The Early Days of a Better Nation

Monday, December 10, 2018



The Corporation Wars Trilogy

My three Corporation Wars novels from Orbit are now available (Amazon US / UK) as a one hefty paperback. They now look and feel like what they are: one big novel in three parts.

I can't let that last link pass, by the way, without quoting from it:
MacLeod manages big Ideas (political and futurological) and propulsive action without short-changing either side of that classic science-fictional tension-of-opposites, a trait he shares with Iain M. Banks and Charles Stross. I’m going add one more name and then duck behind the sofa: Heinlein.
The trilogy gets a good write-up on The Verge and on the Barnes & Noble SF&F Blog, which says:
MacLeod’s excellent Corporation Wars trilogy (Dissidence, Insurgence, Emergence) is collected into a single omnibus edition, telling the whole story of a universe where vicious, ruthless companies use sophisticated AIs to wage cold and hot wars over mining rights. The commands take time to transmit to the robots, however, and in the space between them, the AIs have to make their own decisions—a dangerous situation that indirectly leads them to sentience and self-actualization. Seba is one of those freshly sentient AIs, and sparked a revolution among its fellow “freeboot” minds. Trying to keep them under control is Carlos, a soldier who, via technology, has been reincarnated over and over again. When Carlos and Seba begin to see each other as pawns in a game larger than them both, things get truly interesting—and having all three books in one binding is going to be very convenient once you’re totally hooked and unable to stop turning pages.


It looks great, and is out in good time for Christmas. You can read a sample from the opening here.

2 Comments:

I got the Corporation Wars the other day, got as far as Carlos in his sub-basement, laid it back down for a bit. Now I'm 90 pages into it at 3 am - realized I neglected to take my meds at bedtime, damn it.

A couple of years ago I started downloading books onto my tablet. You can carry a raft of books that way with n additional weight. But I do like paper and ink. In a previous life I actually ran a Linotype in a hot-type composing room for a daily am paper, so my regard for the printed page involves profit from it.

I like it that you book weighs several pounds, could be a simple weapon. Useful to the robots? Dunno. The concept of sending simulations of fighting men, who have been lied to about the atrocity quotients to fight robots who have dynamically grown to awareness, in order to defend themselves is so very cute.

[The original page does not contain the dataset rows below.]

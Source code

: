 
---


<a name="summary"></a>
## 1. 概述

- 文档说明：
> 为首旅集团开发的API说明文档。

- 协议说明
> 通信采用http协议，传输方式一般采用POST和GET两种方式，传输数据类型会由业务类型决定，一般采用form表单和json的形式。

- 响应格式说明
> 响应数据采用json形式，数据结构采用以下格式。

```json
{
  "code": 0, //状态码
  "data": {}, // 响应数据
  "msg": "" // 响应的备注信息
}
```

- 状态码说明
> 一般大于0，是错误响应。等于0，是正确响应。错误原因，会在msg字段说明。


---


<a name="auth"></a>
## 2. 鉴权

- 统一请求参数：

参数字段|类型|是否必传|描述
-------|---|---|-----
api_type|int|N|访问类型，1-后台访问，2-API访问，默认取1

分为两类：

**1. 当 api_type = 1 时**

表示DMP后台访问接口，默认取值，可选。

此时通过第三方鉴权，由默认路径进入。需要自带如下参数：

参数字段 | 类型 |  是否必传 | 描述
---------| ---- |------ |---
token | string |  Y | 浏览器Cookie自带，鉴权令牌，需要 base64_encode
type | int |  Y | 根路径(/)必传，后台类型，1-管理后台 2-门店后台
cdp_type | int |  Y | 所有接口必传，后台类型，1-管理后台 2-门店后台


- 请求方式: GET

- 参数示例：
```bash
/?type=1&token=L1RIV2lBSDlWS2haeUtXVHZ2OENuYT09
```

So do we all fight to defend ourselves today, all the todays so far. A beautiful conceit, for which I thank you so much. I'm jealous of your planned party at what sounds a fine establishment in Edinburgh, its a shame I'll miss the dance I'm waiting to see what happens if Brexit Breaks England, if Scotlannd take its independence again after nearly 350 years, if the Welch do to.

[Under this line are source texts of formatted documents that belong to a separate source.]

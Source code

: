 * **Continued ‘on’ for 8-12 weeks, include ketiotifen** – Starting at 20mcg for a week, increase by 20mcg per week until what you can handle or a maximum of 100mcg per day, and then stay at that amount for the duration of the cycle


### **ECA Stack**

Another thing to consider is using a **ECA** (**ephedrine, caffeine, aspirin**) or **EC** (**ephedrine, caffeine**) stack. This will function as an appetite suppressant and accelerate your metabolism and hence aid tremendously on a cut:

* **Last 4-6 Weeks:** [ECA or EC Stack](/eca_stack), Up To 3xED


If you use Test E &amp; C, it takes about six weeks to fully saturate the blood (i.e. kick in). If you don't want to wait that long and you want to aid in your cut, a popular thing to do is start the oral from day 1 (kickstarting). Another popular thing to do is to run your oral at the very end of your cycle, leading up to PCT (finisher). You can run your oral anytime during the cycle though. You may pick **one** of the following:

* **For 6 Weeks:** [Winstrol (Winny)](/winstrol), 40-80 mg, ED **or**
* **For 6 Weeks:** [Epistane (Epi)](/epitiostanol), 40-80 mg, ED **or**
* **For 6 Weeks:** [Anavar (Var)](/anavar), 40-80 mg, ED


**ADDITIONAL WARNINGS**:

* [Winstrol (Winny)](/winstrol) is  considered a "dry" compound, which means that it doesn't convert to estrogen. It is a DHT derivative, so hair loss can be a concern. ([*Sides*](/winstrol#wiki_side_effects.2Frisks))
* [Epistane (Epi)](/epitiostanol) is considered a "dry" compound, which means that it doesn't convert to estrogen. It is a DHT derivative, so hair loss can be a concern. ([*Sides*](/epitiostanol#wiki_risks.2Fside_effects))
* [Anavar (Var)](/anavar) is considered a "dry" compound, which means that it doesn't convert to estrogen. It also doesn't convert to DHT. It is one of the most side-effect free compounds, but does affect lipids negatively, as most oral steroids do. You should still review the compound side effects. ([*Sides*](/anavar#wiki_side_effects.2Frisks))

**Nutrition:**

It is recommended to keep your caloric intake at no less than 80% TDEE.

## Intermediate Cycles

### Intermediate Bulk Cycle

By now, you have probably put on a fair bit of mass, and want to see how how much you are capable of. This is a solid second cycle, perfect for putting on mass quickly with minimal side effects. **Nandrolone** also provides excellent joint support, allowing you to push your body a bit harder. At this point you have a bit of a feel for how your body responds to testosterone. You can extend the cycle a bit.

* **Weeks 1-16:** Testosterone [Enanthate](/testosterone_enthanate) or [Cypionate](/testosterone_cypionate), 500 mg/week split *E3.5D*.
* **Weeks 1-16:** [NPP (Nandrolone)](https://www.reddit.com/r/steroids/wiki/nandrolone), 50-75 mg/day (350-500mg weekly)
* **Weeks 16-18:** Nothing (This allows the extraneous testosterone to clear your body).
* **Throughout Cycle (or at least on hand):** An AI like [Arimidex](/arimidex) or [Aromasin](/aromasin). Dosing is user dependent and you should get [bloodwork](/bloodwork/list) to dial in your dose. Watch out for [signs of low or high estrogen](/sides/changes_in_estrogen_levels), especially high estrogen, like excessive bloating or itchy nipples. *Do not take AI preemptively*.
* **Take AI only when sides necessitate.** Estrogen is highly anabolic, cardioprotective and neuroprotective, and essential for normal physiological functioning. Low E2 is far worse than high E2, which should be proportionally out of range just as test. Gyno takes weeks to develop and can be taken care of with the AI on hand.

Also wonder if the Trumpian Guard will let me back inif I was to leave for a spell...

Best of luck with the new release!! And all of the politic things!

After I finish me apple, I'm back to bed.

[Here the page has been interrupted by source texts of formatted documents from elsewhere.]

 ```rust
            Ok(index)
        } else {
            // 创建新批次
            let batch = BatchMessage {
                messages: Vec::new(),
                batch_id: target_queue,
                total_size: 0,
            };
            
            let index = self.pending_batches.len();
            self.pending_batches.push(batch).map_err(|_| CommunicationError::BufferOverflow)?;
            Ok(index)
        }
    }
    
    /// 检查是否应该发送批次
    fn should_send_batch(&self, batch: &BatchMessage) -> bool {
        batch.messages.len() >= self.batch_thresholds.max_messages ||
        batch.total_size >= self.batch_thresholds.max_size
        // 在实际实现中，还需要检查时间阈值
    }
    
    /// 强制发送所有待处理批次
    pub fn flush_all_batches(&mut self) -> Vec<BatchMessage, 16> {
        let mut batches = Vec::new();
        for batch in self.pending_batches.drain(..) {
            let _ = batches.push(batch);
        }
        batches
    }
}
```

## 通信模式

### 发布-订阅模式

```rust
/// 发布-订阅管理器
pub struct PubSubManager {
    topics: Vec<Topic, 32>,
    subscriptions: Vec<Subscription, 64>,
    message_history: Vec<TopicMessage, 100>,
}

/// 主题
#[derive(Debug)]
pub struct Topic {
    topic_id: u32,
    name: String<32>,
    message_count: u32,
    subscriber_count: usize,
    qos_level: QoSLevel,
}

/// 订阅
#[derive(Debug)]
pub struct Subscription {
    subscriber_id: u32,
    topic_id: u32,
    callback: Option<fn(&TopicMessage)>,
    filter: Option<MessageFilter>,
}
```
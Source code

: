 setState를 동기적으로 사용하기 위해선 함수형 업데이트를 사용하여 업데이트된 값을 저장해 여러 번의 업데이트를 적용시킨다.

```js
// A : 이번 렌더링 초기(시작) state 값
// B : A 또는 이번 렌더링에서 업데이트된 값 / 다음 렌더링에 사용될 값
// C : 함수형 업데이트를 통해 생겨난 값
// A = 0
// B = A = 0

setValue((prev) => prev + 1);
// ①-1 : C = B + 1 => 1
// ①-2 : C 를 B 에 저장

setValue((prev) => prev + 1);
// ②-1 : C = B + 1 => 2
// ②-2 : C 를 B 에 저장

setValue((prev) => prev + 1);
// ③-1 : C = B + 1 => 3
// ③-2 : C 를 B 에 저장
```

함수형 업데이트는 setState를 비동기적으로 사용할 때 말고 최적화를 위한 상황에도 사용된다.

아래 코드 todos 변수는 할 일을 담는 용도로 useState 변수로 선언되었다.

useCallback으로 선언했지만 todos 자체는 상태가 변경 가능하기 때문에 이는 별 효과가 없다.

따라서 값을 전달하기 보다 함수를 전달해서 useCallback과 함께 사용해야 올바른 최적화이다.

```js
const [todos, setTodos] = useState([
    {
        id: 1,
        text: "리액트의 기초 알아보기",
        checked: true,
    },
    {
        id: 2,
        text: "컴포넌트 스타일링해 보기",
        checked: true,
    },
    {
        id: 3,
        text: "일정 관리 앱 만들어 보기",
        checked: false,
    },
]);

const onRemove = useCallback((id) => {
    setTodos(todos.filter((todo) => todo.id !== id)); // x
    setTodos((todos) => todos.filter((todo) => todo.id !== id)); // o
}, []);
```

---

I want more from the Nuphil hybrids: look at the mechanics of their code and tell me we don't have the basis for a fourth novel or a stand-alone: direct contact with the module’s external instruments, not to mention with your frame, which is busy reporting back via the download port. “So … The local life is carbon-based and runs on DNA coding for proteins. Fair enough, there aren’t many other self-replicating long-chain molecules that could do the job. It seems to have a different genetic code to what we have. No surprise there either—code is arbitrary. But what is a surprise is that the code looks, well, optimised.

MacLeod, Ken. The Corporation Wars: Emergence (Second Law Trilogy) . Orbit. Kindle Edition.